As the new administration plans to expand the border wall, immigration experts and human rights activists worry death rates will climb even higher. In 2006, the federal Government Accountability Office found that border deaths doubled after increased border security in the mid-1990s.

American citizen or not, the suffering along the border must be addressed as a humanitarian crisis, not a political problem. The U.S. must be human before it is American.

The fact that migrants risk their lives crossing the U.S.-Mexico border reveals the extent of violence many are escaping. In recent years, refugees seeking asylum have been replacing economic migrants seeking work.

Gang violence and poverty in El Salvador, Honduras and Guatemala have sent thousands of families fleeing their homes to trek northward, and in 2016 Central Americans apprehended at the U.S.-Mexico border outnumbered apprehended Mexicans.

In his 2016 statement on Southwestern border security, Charles Johnson, former secretary of Homeland Security, wrote, “Border security alone cannot overcome the powerful push factors of poverty and violence that exist in Central America. Walls alone cannot prevent illegal migration.”

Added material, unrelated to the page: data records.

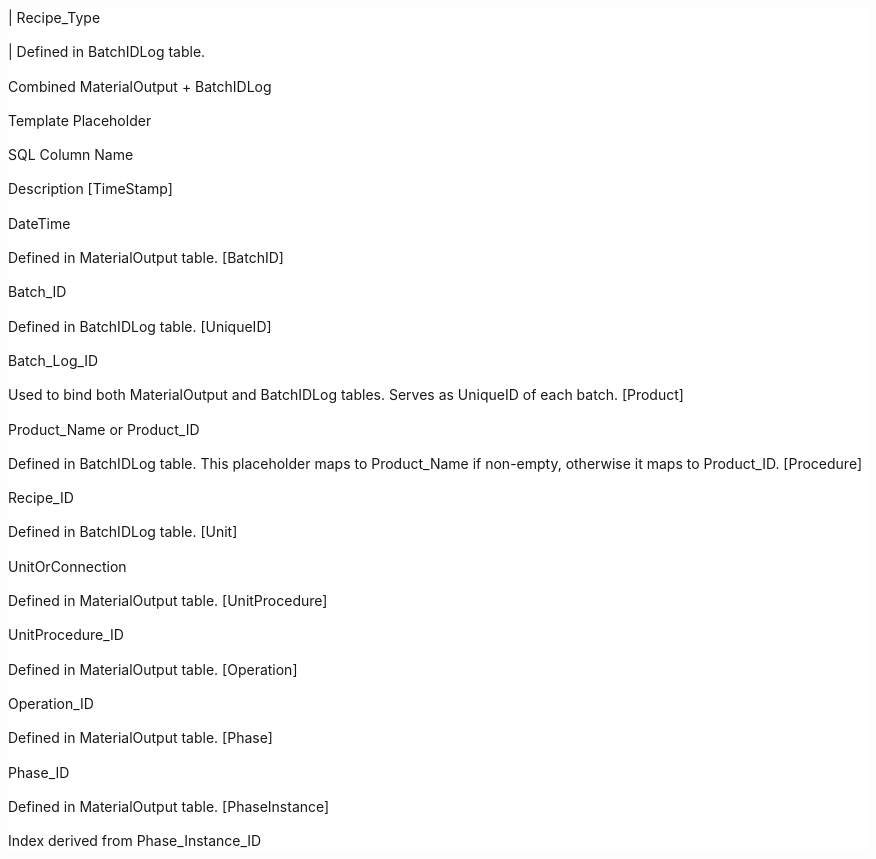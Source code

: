 | Recipe_Type
	
| Defined in BatchIDLog table.

Combined MaterialOutput + BatchIDLog

Template Placeholder
	
SQL Column Name
	
Description
[TimeStamp]
	
DateTime
	
Defined in MaterialOutput table.
[BatchID]
	
Batch_ID
	
Defined in BatchIDLog table.
[UniqueID]
	
Batch_Log_ID
	
Used to bind both MaterialOutput and BatchIDLog tables. Serves as UniqueID of each batch.
[Product]
	
Product_Name or Product_ID
	
Defined in BatchIDLog table. This placeholder maps to Product_Name if non-empty, otherwise it maps to Product_ID.
[Procedure]
	
Recipe_ID
	
Defined in BatchIDLog table.
[Unit]
	
UnitOrConnection
	
Defined in MaterialOutput table.
[UnitProcedure]
	
UnitProcedure_ID
	
Defined in MaterialOutput table.
[Operation]
	
Operation_ID
	
Defined in MaterialOutput table.
[Phase]
	
Phase_ID
	
Defined in MaterialOutput table.
[PhaseInstance]
	
Index derived from Phase_Instance_ID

When home becomes violent, a wall will not stop desperate families. History shows that people find a way to cross even as border security tightens. And if the immense task of sealing the entire 2,000-mile border becomes a reality, migrants may attempt to dangerously cross through the Gulf of Mexico or the Pacific Ocean.

Furthermore, tighter border security promotes illegal activity. As walls go up, undocumented immigrants turn to smugglers for help, making smuggling a lucrative business at the border.

Migrants will pay the smugglers, typically called “coyotes,” thousands of dollars for help crossing the desert. Coyotes help smuggle migrants by drilling holes into, digging under or propping ladders against the wall. They then lead the migrants through hundreds of miles of desert.

For migrants, travelling with a coyote can be dangerous. Though some are reliable, many coyotes are manipulative, caring more about making money than helping migrants, and not preparing  migrants for the long, arduous walk, the incredibly hot days or the cold nights.

Often, coyotes lie about the length of the journey, leaving migrants unequipped and without enough water. Some resort to drinking water out of cattle ponds or their own urine. Those unable to keep up with the rest of the group are abandoned. Women in particular suffer violence and sexual assault at the hands of the coyotes.

When humans are suffering along the U.S.’s southern border, the expansion of a wall symbolizes deliberate neglect of one’s neighbor. American or not, human life is far too precious, and the human price of a wall is far more costly than the projected $21.6 billion figure.

If the U.S. were to respond humanely to problems at the southern border, the $21.6 billion would be directed towards expanding opportunities for legal, safe citizenship rather than expanding an ineffective and, ultimately, deathly wall.

Jessica Ruf is a sophomore journalism and English major from Sioux Falls, S.D.